#### Excerpted records:
---
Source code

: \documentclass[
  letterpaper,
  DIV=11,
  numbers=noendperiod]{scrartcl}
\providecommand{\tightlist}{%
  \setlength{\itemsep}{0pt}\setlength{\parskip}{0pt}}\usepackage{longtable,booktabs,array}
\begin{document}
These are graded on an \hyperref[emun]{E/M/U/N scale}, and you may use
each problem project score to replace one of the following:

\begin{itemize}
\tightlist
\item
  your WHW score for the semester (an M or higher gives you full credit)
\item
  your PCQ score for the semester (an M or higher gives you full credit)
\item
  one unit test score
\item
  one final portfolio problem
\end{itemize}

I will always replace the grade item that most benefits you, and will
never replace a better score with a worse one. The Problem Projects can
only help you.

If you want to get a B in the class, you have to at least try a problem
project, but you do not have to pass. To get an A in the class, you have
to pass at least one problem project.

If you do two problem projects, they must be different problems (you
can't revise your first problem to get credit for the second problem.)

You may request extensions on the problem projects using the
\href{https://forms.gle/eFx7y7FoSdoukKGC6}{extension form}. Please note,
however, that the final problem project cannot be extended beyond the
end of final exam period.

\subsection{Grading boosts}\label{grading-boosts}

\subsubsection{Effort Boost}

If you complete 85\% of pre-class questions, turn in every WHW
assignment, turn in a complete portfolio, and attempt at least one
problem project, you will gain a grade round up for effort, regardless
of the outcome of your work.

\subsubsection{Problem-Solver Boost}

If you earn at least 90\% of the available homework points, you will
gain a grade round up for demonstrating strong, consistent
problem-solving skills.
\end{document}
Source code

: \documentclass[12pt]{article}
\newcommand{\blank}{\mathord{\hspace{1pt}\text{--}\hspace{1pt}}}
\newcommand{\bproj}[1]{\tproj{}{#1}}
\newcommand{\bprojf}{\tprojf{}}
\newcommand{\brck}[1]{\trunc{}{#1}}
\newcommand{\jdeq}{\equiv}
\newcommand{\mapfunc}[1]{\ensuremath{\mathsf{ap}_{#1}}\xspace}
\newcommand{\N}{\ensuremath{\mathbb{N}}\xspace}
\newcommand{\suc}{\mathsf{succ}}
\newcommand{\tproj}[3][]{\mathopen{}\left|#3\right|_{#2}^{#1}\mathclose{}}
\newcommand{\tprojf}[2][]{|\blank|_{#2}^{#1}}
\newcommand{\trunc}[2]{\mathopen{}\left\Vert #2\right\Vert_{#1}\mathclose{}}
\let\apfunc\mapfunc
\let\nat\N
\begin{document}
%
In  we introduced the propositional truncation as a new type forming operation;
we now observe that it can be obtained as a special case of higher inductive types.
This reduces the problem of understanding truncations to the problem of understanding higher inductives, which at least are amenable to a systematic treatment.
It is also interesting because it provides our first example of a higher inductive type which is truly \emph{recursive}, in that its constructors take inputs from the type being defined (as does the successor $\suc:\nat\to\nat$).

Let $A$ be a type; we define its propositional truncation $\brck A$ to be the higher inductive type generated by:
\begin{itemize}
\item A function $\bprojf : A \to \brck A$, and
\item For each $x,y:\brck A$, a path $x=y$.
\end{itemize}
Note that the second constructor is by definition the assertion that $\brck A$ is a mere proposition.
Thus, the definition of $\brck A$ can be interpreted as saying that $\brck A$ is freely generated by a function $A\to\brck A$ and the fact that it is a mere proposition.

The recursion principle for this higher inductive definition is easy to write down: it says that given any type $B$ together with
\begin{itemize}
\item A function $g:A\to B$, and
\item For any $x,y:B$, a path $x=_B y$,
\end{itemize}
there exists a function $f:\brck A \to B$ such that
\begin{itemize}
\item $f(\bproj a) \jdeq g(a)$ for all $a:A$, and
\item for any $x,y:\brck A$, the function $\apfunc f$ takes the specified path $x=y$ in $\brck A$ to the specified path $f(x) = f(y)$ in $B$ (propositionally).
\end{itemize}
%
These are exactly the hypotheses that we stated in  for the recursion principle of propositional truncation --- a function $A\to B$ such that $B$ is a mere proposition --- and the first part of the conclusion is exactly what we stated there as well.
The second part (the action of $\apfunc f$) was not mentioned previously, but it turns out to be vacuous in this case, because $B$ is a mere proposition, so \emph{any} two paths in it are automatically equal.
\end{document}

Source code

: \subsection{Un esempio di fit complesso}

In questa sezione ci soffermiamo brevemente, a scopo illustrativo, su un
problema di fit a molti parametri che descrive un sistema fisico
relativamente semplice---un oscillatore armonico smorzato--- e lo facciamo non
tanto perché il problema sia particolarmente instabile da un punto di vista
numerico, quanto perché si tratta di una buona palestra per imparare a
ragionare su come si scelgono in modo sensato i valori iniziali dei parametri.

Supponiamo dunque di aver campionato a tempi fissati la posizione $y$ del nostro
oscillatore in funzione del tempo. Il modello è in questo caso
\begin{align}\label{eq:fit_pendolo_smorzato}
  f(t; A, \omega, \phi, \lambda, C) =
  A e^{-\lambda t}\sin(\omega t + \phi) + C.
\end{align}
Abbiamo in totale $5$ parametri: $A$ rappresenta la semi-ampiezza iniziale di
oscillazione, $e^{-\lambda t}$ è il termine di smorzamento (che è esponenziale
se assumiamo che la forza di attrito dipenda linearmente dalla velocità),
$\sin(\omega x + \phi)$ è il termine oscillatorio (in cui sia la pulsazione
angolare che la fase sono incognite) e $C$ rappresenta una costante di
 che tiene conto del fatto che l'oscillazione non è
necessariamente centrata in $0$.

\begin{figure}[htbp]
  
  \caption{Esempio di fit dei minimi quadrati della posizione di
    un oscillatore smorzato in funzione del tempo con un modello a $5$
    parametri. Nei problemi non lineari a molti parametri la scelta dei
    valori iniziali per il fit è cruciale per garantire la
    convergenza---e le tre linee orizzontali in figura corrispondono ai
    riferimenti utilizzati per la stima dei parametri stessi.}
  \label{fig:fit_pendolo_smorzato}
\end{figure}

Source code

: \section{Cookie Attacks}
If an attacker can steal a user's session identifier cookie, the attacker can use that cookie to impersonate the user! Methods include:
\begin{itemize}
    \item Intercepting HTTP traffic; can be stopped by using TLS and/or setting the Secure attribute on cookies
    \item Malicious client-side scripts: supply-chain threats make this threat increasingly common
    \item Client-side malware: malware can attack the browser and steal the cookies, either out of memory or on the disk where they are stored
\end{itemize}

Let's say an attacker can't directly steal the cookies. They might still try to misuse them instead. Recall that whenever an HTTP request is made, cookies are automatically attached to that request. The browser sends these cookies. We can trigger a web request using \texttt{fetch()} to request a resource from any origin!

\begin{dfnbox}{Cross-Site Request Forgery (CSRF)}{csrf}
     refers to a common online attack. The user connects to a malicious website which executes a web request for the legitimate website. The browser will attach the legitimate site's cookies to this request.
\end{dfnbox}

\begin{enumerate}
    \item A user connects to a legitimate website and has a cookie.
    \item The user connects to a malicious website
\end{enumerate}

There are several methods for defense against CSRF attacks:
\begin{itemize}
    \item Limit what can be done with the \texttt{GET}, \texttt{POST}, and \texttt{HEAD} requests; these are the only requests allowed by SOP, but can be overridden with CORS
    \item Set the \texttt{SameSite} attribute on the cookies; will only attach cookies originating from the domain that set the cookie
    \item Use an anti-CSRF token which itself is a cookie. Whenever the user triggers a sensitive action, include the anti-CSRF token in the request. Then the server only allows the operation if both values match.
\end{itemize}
---
#### Goal of the exercise:
Please, from the entries above, set down exactly the lines from the one containing "problem project, you" through the one containing "we now observe", and only those.

#### Response area:
problem project, you will gain a grade round up for effort, regardless
of the outcome of your work.

\subsubsection{Problem-Solver Boost}

If you earn at least 90\% of the available homework points, you will
gain a grade round up for demonstrating strong, consistent
problem-solving skills.
\end{document}
Source code

: \documentclass[12pt]{article}
\newcommand{\blank}{\mathord{\hspace{1pt}\text{--}\hspace{1pt}}}
\newcommand{\bproj}[1]{\tproj{}{#1}}
\newcommand{\bprojf}{\tprojf{}}
\newcommand{\brck}[1]{\trunc{}{#1}}
\newcommand{\jdeq}{\equiv}
\newcommand{\mapfunc}[1]{\ensuremath{\mathsf{ap}_{#1}}\xspace}
\newcommand{\N}{\ensuremath{\mathbb{N}}\xspace}
\newcommand{\suc}{\mathsf{succ}}
\newcommand{\tproj}[3][]{\mathopen{}\left|#3\right|_{#2}^{#1}\mathclose{}}
\newcommand{\tprojf}[2][]{|\blank|_{#2}^{#1}}
\newcommand{\trunc}[2]{\mathopen{}\left\Vert #2\right\Vert_{#1}\mathclose{}}
\let\apfunc\mapfunc
\let\nat\N
\begin{document}
%
In  we introduced the propositional truncation as a new type forming operation;
we now observe that it can be obtained as a special case of higher inductive types.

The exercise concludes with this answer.